ST. LOUIS — You see them all over your TV, and probably online too - strongly worded political ads from both Senator Claire McCaskill and Missouri Attorney General Josh Hawley, hoping to sway your vote.
But how many of their claims are true?
Click here for a verify on Sen. McCaskill's ad on pre-existing condition.
"We've got two perfect little boys," Hawley says at the beginning of his ad.
He goes on to share that he understands the plight of those with pre-existing conditions because he deals with it within his own family.
"Earlier this year, we learned our oldest has a rare chronic disease.
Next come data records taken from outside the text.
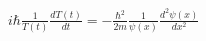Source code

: \documentclass[preview]{standalone}
\begin{document}
\begin{center}
$i\hbar \frac{1}{T(t)} \frac{dT(t)}{dt} = -\frac{\hbar^2}{2m} \frac{1}{\psi(x)} \frac{d^2 \psi(x)}{dx^2}$
\end{center}
\end{document}
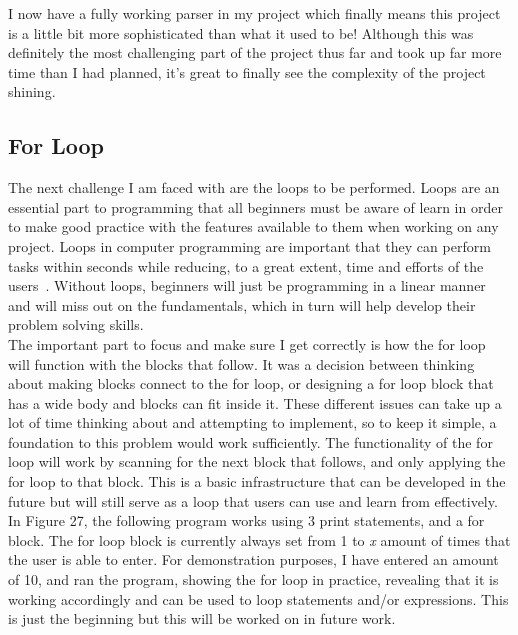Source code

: \documentclass[a4paper, 12pt]{article}
\begin{document}
            I now have a fully working parser in my project which finally means this project
            is a little bit more sophisticated than what it used to be! Although this was definitely
            the most challenging part of the project thus far and took up far more time than I
            had planned, it's great to finally see the complexity of the project shining.


        \clearpage
        \subsection{For Loop}
            The next challenge I am faced with are the loops to be performed. Loops are an essential
            part to programming that all beginners must be aware of learn in order to make good
            practice with the features available to them when working on any project. Loops in
            computer programming are important that they can perform tasks within seconds while
            reducing, to a great extent, time and efforts of the users~\cite{loops}. Without loops,
            beginners will just be programming in a linear manner and will miss out on the fundamentals,
            which in turn will help develop their problem solving skills. \\

            The important part to focus and make sure I get correctly is how the for loop will
            function with the blocks that follow. It was a decision between thinking about making
            blocks connect to the for loop, or designing a for loop block that has a wide body and
            blocks can fit inside it. These different issues can take up a lot of time thinking
            about and attempting to implement, so to keep it simple, a foundation to this problem
            would work sufficiently. The functionality of the for loop will work by scanning for
            the next block that follows, and only applying the for loop to that block. This is
            a basic infrastructure that can be developed in the future but will still serve as
            a loop that users can use and learn from effectively. \\

            In Figure 27, the following program works using 3 print statements, and a for block.
            The for loop block is currently always set from 1 to \textit{x} amount of times that
            the user is able to enter. For demonstration purposes, I have entered an amount of 10,
            and ran the program, showing the for loop in practice, revealing that it is working
            accordingly and can be used to loop statements and/or expressions. This is just the
            beginning but this will be worked on in future work.
\end{document}

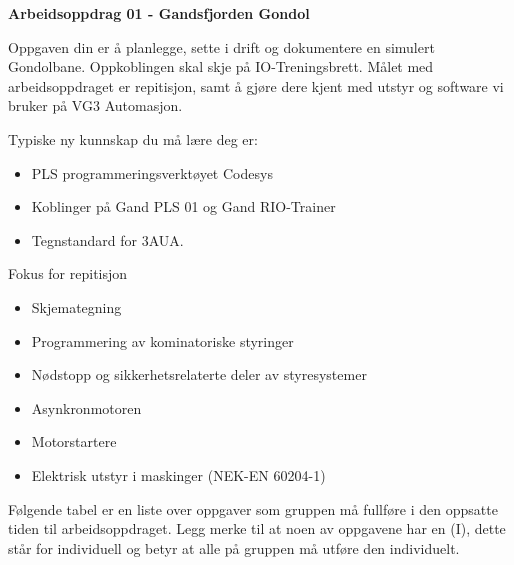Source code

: 
\noindent
{\bf Arbeidsoppdrag 01 - Gandsfjorden Gondol}

\vskip 5pt

Oppgaven din er å planlegge, sette i drift og dokumentere en simulert Gondolbane. Oppkoblingen skal skje på IO-Treningsbrett. Målet med arbeidsoppdraget er repitisjon, samt å gjøre dere kjent med utstyr og software vi bruker på VG3 Automasjon. 

\vskip 5pt

Typiske ny kunnskap du må lære deg er:
\begin{itemize}[noitemsep]
	\item PLS programmeringsverktøyet Codesys
	\item Koblinger på Gand PLS 01 og Gand RIO-Trainer
	\item Tegnstandard for 3AUA. 
\end{itemize}

Fokus for repitisjon
\begin{itemize}[noitemsep]
	\item Skjemategning
	\item Programmering av kominatoriske styringer
	\item Nødstopp og sikkerhetsrelaterte deler av styresystemer
	\item Asynkronmotoren
	\item Motorstartere
	\item Elektrisk utstyr i maskinger (NEK-EN 60204-1)
\end{itemize}

\vskip 5pt
Følgende tabel er en liste over oppgaver som gruppen må fullføre i den oppsatte tiden til arbeidsoppdraget. Legg merke til at noen av oppgavene har en (I), dette står for individuell og betyr at alle på gruppen må utføre den individuelt.

\vskip 5pt


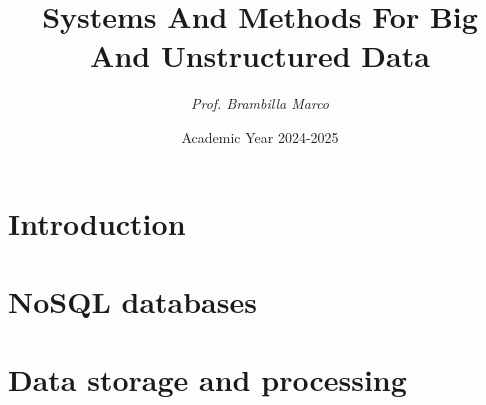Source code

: \documentclass[12pt, a4paper]{report}
\title{\textbf{Systems And Methods For Big And Unstructured Data}}
\author{\textit{Prof. Brambilla Marco}}
\date{Academic Year 2024-2025}
\begin{document}
    \maketitle

    

    \cleardoublepage

    \tableofcontents

    \cleardoublepage

    \chapter{Introduction}
    
    
    
    

    \chapter{NoSQL databases}
    
    
    
    
    
    

    \chapter{Data storage and processing}
    
    
    
\end{document}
Pre-existing condition," Hawley says in the ad.
He then declares he's in favor of protecting patients like his son.
"I support forcing insurance companies to support all pre-existing conditions and Claire McCaskill knows it," Hawley says in the ad.
That claim is a bit nuanced.
Hawley certainly has a son with pre-existing conditions, but he's also one of several State's Attorney Generals who are currently suing the federal government over the Affordable Care Act.
"Yes, that lawsuit is Texas vs. US and it was filed in Texas by 20 Republican AGs and Governors and two individuals, and it challenges the constitutionality of the Affordable Care Act," said Sidney Watson, a professor that specializes on healthcare at SLU Law.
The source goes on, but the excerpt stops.